From the Silicon Valley Mercury News:
SETI Institute to shut down alien-seeking radio dishes
If E.T. phones Earth, he'll get a “disconnect” signal.
Lacking the money to pay its operating expenses, Mountain View's SETI Institute has pulled the plug on the renowned Allen Telescope Array, a field of radio dishes that scan the skies for signals from extraterrestrial civilizations.
In an April 22 letter to donors, SETI Institute CEO Tom Pierson said that last week the array was put into “hibernation,” safe but nonfunctioning, because of inadequate government support.
The timing couldn't be worse, say SETI scientists. After millenniums of musings, this spring astronomers announced that 1,235 new possible planets had been observed by Kepler, a telescope on a space satellite. They predict that dozens of these planets will be Earth-sized — and some will be in the “habitable zone,” where the temperatures are just right for liquid water, a prerequisite of life as we know it.
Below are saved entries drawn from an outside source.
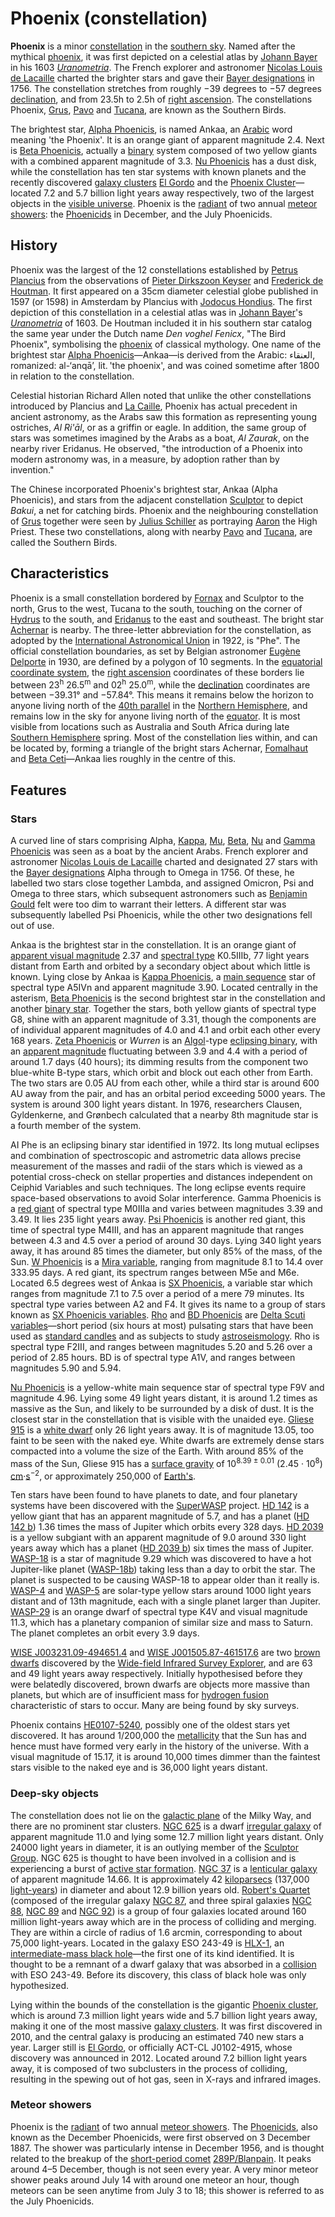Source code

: # Phoenix (constellation)

**Phoenix** is a minor [constellation](constellation "wikilink") in the
[southern sky](southern_sky "wikilink"). Named after the mythical
[phoenix](Phoenix_(mythology) "wikilink"), it was first depicted on a
celestial atlas by [Johann Bayer](Johann_Bayer "wikilink") in his 1603
*[Uranometria](Uranometria "wikilink")*. The French explorer and
astronomer [Nicolas Louis de
Lacaille](Nicolas_Louis_de_Lacaille "wikilink") charted the brighter
stars and gave their [Bayer designations](Bayer_designation "wikilink")
in 1756. The constellation stretches from roughly −39 degrees to −57 degrees
[declination](declination "wikilink"), and from 23.5h to 2.5h of [right
ascension](right_ascension "wikilink"). The constellations Phoenix,
[Grus](Grus_(constellation) "wikilink"),
[Pavo](Pavo_(constellation) "wikilink") and [Tucana](Tucana "wikilink"),
are known as the Southern Birds.

The brightest star, [Alpha Phoenicis](Alpha_Phoenicis "wikilink"), is
named Ankaa, an [Arabic](Arabic "wikilink") word meaning 'the Phoenix'.
It is an orange giant of apparent magnitude 2.4. Next is [Beta
Phoenicis](Beta_Phoenicis "wikilink"), actually a
[binary](Binary_star "wikilink") system composed of two yellow giants
with a combined apparent magnitude of 3.3. [Nu
Phoenicis](Nu_Phoenicis "wikilink") has a dust disk, while the
constellation has ten star systems with known planets and the recently
discovered [galaxy clusters](galaxy_cluster "wikilink") [El
Gordo](El_Gordo_(galaxy_cluster) "wikilink") and the [Phoenix
Cluster](Phoenix_Cluster "wikilink")—located 7.2 and 5.7 billion light
years away respectively, two of the largest objects in the [visible
universe](visible_universe "wikilink"). Phoenix is the
[radiant](radiant_(meteor_shower) "wikilink") of two annual [meteor
showers](meteor_shower "wikilink"): the
[Phoenicids](Phoenicids "wikilink") in December, and the July
Phoenicids.

## History

Phoenix was the largest of the 12 constellations established by [Petrus
Plancius](Petrus_Plancius "wikilink") from the observations of [Pieter
Dirkszoon Keyser](Pieter_Dirkszoon_Keyser "wikilink") and [Frederick de
Houtman](Frederick_de_Houtman "wikilink"). It first appeared on a 35cm
diameter celestial globe published in 1597 (or 1598) in Amsterdam by
Plancius with [Jodocus Hondius](Jodocus_Hondius "wikilink"). The first
depiction of this constellation in a celestial atlas was in [Johann
Bayer](Johann_Bayer "wikilink")'s
*[Uranometria](Uranometria "wikilink")* of 1603. De Houtman included
it in his southern star catalog the same year under the Dutch name *Den
voghel Fenicx*, "The Bird Phoenix", symbolising the
[phoenix](Phoenix_(mythology) "wikilink") of classical mythology. One
name of the brightest star [Alpha
Phoenicis](Alpha_Phoenicis "wikilink")—Ankaa—is derived from the Arabic:
العنقاء, romanized: al-‘anqā’, lit. 'the phoenix', and
was coined sometime after 1800 in relation to the constellation.

Celestial historian Richard Allen noted that unlike the other
constellations introduced by Plancius and [La
Caille](La_Caille "wikilink"), Phoenix has actual precedent in ancient
astronomy, as the Arabs saw this formation as representing young
ostriches, *Al Ri'āl*, or as a griffin or eagle. In addition, the
same group of stars was sometimes imagined by the Arabs as a boat, *Al
Zaurak*, on the nearby river Eridanus. He observed, "the introduction
of a Phoenix into modern astronomy was, in a measure, by adoption rather
than by invention."

The Chinese incorporated Phoenix's brightest star, Ankaa (Alpha
Phoenicis), and stars from the adjacent constellation
[Sculptor](Sculptor_(constellation) "wikilink") to depict *Bakui*, a net
for catching birds. Phoenix and the neighbouring constellation of
[Grus](Grus_(constellation) "wikilink") together were seen by [Julius
Schiller](Julius_Schiller "wikilink") as portraying
[Aaron](Aaron "wikilink") the High Priest. These two constellations,
along with nearby [Pavo](Pavo_(constellation) "wikilink") and
[Tucana](Tucana "wikilink"), are called the Southern Birds.

## Characteristics

Phoenix is a small constellation bordered by [Fornax](Fornax "wikilink")
and Sculptor to the north, Grus to the west, Tucana to the south,
touching on the corner of [Hydrus](Hydrus "wikilink") to the south, and
[Eridanus](Eridanus_(constellation) "wikilink") to the east and
southeast. The bright star [Achernar](Achernar "wikilink") is
nearby. The three-letter abbreviation for the constellation, as
adopted by the [International Astronomical
Union](International_Astronomical_Union "wikilink") in 1922, is
"Phe". The official constellation boundaries, as set by Belgian
astronomer [Eugène Delporte](Eugène_Joseph_Delporte "wikilink") in 1930,
are defined by a polygon of 10 segments. In the [equatorial coordinate
system](equatorial_coordinate_system "wikilink"), the [right
ascension](right_ascension "wikilink") coordinates of these borders lie
between 23<sup>h</sup> 26.5<sup>m</sup> and 02<sup>h</sup> 25.0<sup>m</sup>,
while the [declination](declination "wikilink")
coordinates are between −39.31° and −57.84°. This means it remains
below the horizon to anyone living north of the [40th
parallel](40th_parallel_north "wikilink") in the [Northern
Hemisphere](Northern_Hemisphere "wikilink"), and remains low in the sky
for anyone living north of the [equator](equator "wikilink"). It is most
visible from locations such as Australia and South Africa during late
[Southern Hemisphere](Southern_Hemisphere "wikilink") spring. Most
of the constellation lies within, and can be located by, forming a
triangle of the bright stars Achernar, [Fomalhaut](Fomalhaut "wikilink")
and [Beta Ceti](Beta_Ceti "wikilink")—Ankaa lies roughly in the centre
of this.

## Features

### Stars

A curved line of stars comprising Alpha,
[Kappa](Kappa_Phoenicis "wikilink"), [Mu](Mu_Phoenicis "wikilink"),
[Beta](Beta_Phoenicis "wikilink"), [Nu](Nu_Phoenicis "wikilink") and
[Gamma Phoenicis](Gamma_Phoenicis "wikilink") was seen as a boat by the
ancient Arabs. French explorer and astronomer [Nicolas Louis de
Lacaille](Nicolas_Louis_de_Lacaille "wikilink") charted and designated
27 stars with the [Bayer designations](Bayer_designation "wikilink")
Alpha through to Omega in 1756. Of these, he labelled two stars close
together Lambda, and assigned Omicron, Psi and Omega to three stars,
which subsequent astronomers such as [Benjamin
Gould](Benjamin_Apthorp_Gould "wikilink") felt were too dim to warrant
their letters. A different star was subsequently labelled Psi Phoenicis,
while the other two designations fell out of use.

Ankaa is the brightest star in the constellation. It is an orange giant
of [apparent visual magnitude](apparent_visual_magnitude "wikilink")
2.37 and [spectral type](Stellar_classification "wikilink")
K0.5IIIb, 77 light years distant from Earth and orbited by a
secondary object about which little is known. Lying close by Ankaa
is [Kappa Phoenicis](Kappa_Phoenicis "wikilink"), a [main
sequence](main_sequence "wikilink") star of spectral type A5IVn and
apparent magnitude 3.90. Located centrally in the asterism,
[Beta Phoenicis](Beta_Phoenicis "wikilink") is the second brightest star
in the constellation and another [binary star](binary_star "wikilink").
Together the stars, both yellow giants of spectral type G8, shine with
an apparent magnitude of 3.31, though the components are of individual
apparent magnitudes of 4.0 and 4.1 and orbit each other every 168
years. [Zeta Phoenicis](Zeta_Phoenicis "wikilink") or *Wurren*
is an [Algol](Algol_variable "wikilink")-type [eclipsing
binary](Binary_star#Eclipsing_binaries "wikilink"), with an [apparent
magnitude](apparent_magnitude "wikilink") fluctuating between 3.9 and
4.4 with a period of around 1.7 days (40 hours); its dimming results
from the component two blue-white B-type stars, which orbit and block
out each other from Earth. The two stars are 0.05 AU from each other,
while a third star is around 600 AU away from the pair, and has an
orbital period exceeding 5000 years. The system is around 300 light
years distant. In 1976, researchers Clausen, Gyldenkerne, and
Grønbech calculated that a nearby 8th magnitude star is a fourth member
of the system.

AI Phe is an eclipsing binary star identified in 1972. Its long mutual
eclipses and combination of spectroscopic and astrometric data allows
precise measurement of the masses and radii of the stars which is
viewed as a potential cross-check on stellar properties and distances
independent on Ceiphid Variables and such techniques. The long eclipse
events require space-based observations to avoid Solar interference.
Gamma Phoenicis is a [red giant](red_giant "wikilink") of spectral type
M0IIIa and varies between magnitudes 3.39 and 3.49. It lies 235
light years away. [Psi Phoenicis](Psi_Phoenicis "wikilink") is
another red giant, this time of spectral type M4III, and has an
apparent magnitude that ranges between 4.3 and 4.5 over a period of
around 30 days. Lying 340 light years away, it has around 85
times the diameter, but only 85% of the mass, of the Sun. [W
Phoenicis](W_Phoenicis "wikilink") is a [Mira
variable](Mira_variable "wikilink"), ranging from magnitude 8.1 to 14.4
over 333.95 days. A red giant, its spectrum ranges between M5e and
M6e. Located 6.5 degrees west of Ankaa is [SX
Phoenicis](SX_Phoenicis "wikilink"), a variable star which ranges from
magnitude 7.1 to 7.5 over a period of a mere 79 minutes. Its spectral
type varies between A2 and F4. It gives its name to a group of stars
known as [SX Phoenicis variables](SX_Phoenicis_variable "wikilink").
[Rho](Rho_Phoenicis "wikilink") and [BD
Phoenicis](BD_Phoenicis "wikilink") are [Delta Scuti
variables](Delta_Scuti_variable "wikilink")—short period (six hours at
most) pulsating stars that have been used as [standard
candles](Cosmic_distance_ladder#Standard_candles "wikilink") and as
subjects to study [astroseismology](astroseismology "wikilink"). Rho
is spectral type F2III, and ranges between magnitudes 5.20 and 5.26
over a period of 2.85 hours. BD is of spectral type A1V, and
ranges between magnitudes 5.90 and 5.94.

[Nu Phoenicis](Nu_Phoenicis "wikilink") is a yellow-white main sequence
star of spectral type F9V and magnitude 4.96. Lying some 49 light
years distant, it is around 1.2 times as massive as the Sun, and
likely to be surrounded by a disk of dust. It is the closest star in
the constellation that is visible with the unaided eye. [Gliese
915](Gliese_915 "wikilink") is a [white dwarf](white_dwarf "wikilink")
only 26 light years away. It is of magnitude 13.05, too faint to be seen
with the naked eye. White dwarfs are extremely dense stars compacted
into a volume the size of the Earth. With around 85% of the mass of
the Sun, Gliese 915 has a [surface gravity](surface_gravity "wikilink")
of 10<sup>8.39 ± 0.01</sup> (2.45 · 10<sup>8</sup>)
[cm](centimetre "wikilink")·[s](second "wikilink")<sup>−2</sup>, or
approximately 250,000 of [Earth's](Earth's_gravity "wikilink").

Ten stars have been found to have planets to date, and four planetary
systems have been discovered with the [SuperWASP](SuperWASP "wikilink")
project. [HD 142](HD_142 "wikilink") is a yellow giant that has an
apparent magnitude of 5.7, and has a planet ([HD 142
b](HD_142_b "wikilink")) 1.36 times the mass of Jupiter which orbits
every 328 days. [HD 2039](HD_2039 "wikilink") is a yellow subgiant
with an apparent magnitude of 9.0 around 330 light years away which has
a planet ([HD 2039 b](HD_2039_b "wikilink")) six times the mass of
Jupiter. [WASP-18](WASP-18 "wikilink") is a star of magnitude 9.29 which
was discovered to have a hot Jupiter-like planet
([WASP-18b](WASP-18b "wikilink")) taking less than a day to orbit the
star. The planet is suspected to be causing WASP-18 to appear older
than it really is. [WASP-4](WASP-4 "wikilink") and
[WASP-5](WASP-5 "wikilink") are solar-type yellow stars around 1000
light years distant and of 13th magnitude, each with a single planet
larger than Jupiter. [WASP-29](WASP-29 "wikilink") is an orange
dwarf of spectral type K4V and visual magnitude 11.3, which has a
planetary companion of similar size and mass to Saturn. The planet
completes an orbit every 3.9 days.

[WISE J003231.09-494651.4](List_of_brown_dwarfs "wikilink") and [WISE
J001505.87-461517.6](List_of_brown_dwarfs "wikilink") are two [brown
dwarfs](brown_dwarf "wikilink") discovered by the [Wide-field Infrared
Survey Explorer](Wide-field_Infrared_Survey_Explorer "wikilink"), and
are 63 and 49 light years away respectively. Initially hypothesised
before they were belatedly discovered, brown dwarfs are objects more
massive than planets, but which are of insufficient mass for [hydrogen
fusion](Nuclear_fusion "wikilink") characteristic of stars to occur.
Many are being found by sky surveys.

Phoenix contains [HE0107-5240](HE0107-5240 "wikilink"), possibly one of
the oldest stars yet discovered. It has around 1/200,000 the
[metallicity](metallicity "wikilink") that the Sun has and hence must
have formed very early in the history of the universe. With a visual
magnitude of 15.17, it is around 10,000 times dimmer than the
faintest stars visible to the naked eye and is 36,000 light years
distant.

### Deep-sky objects

The constellation does not lie on the [galactic
plane](galactic_plane "wikilink") of the Milky Way, and there are no
prominent star clusters. [NGC 625](NGC_625 "wikilink") is a dwarf
[irregular galaxy](irregular_galaxy "wikilink") of apparent magnitude
11.0 and lying some 12.7 million light years distant. Only 24000 light
years in diameter, it is an outlying member of the [Sculptor
Group](Sculptor_Group "wikilink"). NGC 625 is thought to have been
involved in a collision and is experiencing a burst of [active star
formation](Active_galactic_nucleus "wikilink"). [NGC
37](NGC_37 "wikilink") is a [lenticular
galaxy](lenticular_galaxy "wikilink") of apparent magnitude 14.66. It is
approximately 42 [kiloparsecs](kiloparsecs "wikilink") (137,000
[light-years](light-years "wikilink")) in diameter and about 12.9
billion years old. [Robert's Quartet](Robert's_Quartet "wikilink")
(composed of the irregular galaxy [NGC 87](NGC_87 "wikilink"), and three
spiral galaxies [NGC 88](NGC_88 "wikilink"), [NGC 89](NGC_89 "wikilink")
and [NGC 92](NGC_92 "wikilink")) is a group of four galaxies located
around 160 million light-years away which are in the process of
colliding and merging. They are within a circle of radius of 1.6 arcmin,
corresponding to about 75,000 light-years. Located in the galaxy ESO
243-49 is [HLX-1](HLX-1 "wikilink"), an [intermediate-mass black
hole](intermediate-mass_black_hole "wikilink")—the first one of its kind
identified. It is thought to be a remnant of a dwarf galaxy that was
absorbed in a [collision](Interacting_galaxy "wikilink") with ESO
243-49. Before its discovery, this class of black hole was only
hypothesized.

Lying within the bounds of the constellation is the gigantic [Phoenix
cluster](Phoenix_cluster "wikilink"), which is around 7.3 million light
years wide and 5.7 billion light years away, making it one of the most
massive [galaxy clusters](galaxy_cluster "wikilink"). It was first
discovered in 2010, and the central galaxy is producing an estimated 740
new stars a year. Larger still is [El
Gordo](El_Gordo_(galaxy_cluster) "wikilink"), or officially ACT-CL
J0102-4915, whose discovery was announced in 2012. Located around
7.2 billion light years away, it is composed of two subclusters in the
process of colliding, resulting in the spewing out of hot gas, seen in
X-rays and infrared images.

### Meteor showers

Phoenix is the [radiant](radiant_(meteor_shower) "wikilink") of two
annual [meteor showers](meteor_shower "wikilink"). The
[Phoenicids](Phoenicids "wikilink"), also known as the December
Phoenicids, were first observed on 3 December 1887. The shower was
particularly intense in December 1956, and is thought related to the
breakup of the [short-period comet](short-period_comet "wikilink")
[289P/Blanpain](289P/Blanpain "wikilink"). It peaks around 4–5 December,
though is not seen every year. A very minor meteor shower peaks
around July 14 with around one meteor an hour, though meteors can be
seen anytime from July 3 to 18; this shower is referred to as the July
Phoenicids.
“There is a huge irony,” said SETI Director Jill Tarter, “that a time when we discover so many planets to look at, we don't have the operating funds to listen.”
SETI senior astronomer Seth Shostak compared the project's suspension to “the Niña, Pinta and Santa Maria being put into dry dock. “… This is about exploration, and we want to keep the thing operational. It's no good to have it sit idle.
The government is making cuts but they are cutting the wrong things. This is a drop in the bucket with an incredible potential for knowledge.
Who cut the funding?
NASA bankrolled some early projects, but in 1994, Sen. Richard Bryan of Nevada convinced Congress that it wasn't worth the cost, calling it the “Great Martian Chase” and complaining that not a single flying saucer had applied for FAA approval.
Sen. Richard Bryan of Nevada? Bryan only served two terms. Democrat.
Their needed funding? $5 million for two years of operation. Considering that the government currently spend about Ten Billion each day, this is a bit over four seconds out of that single day to fund operation for two years.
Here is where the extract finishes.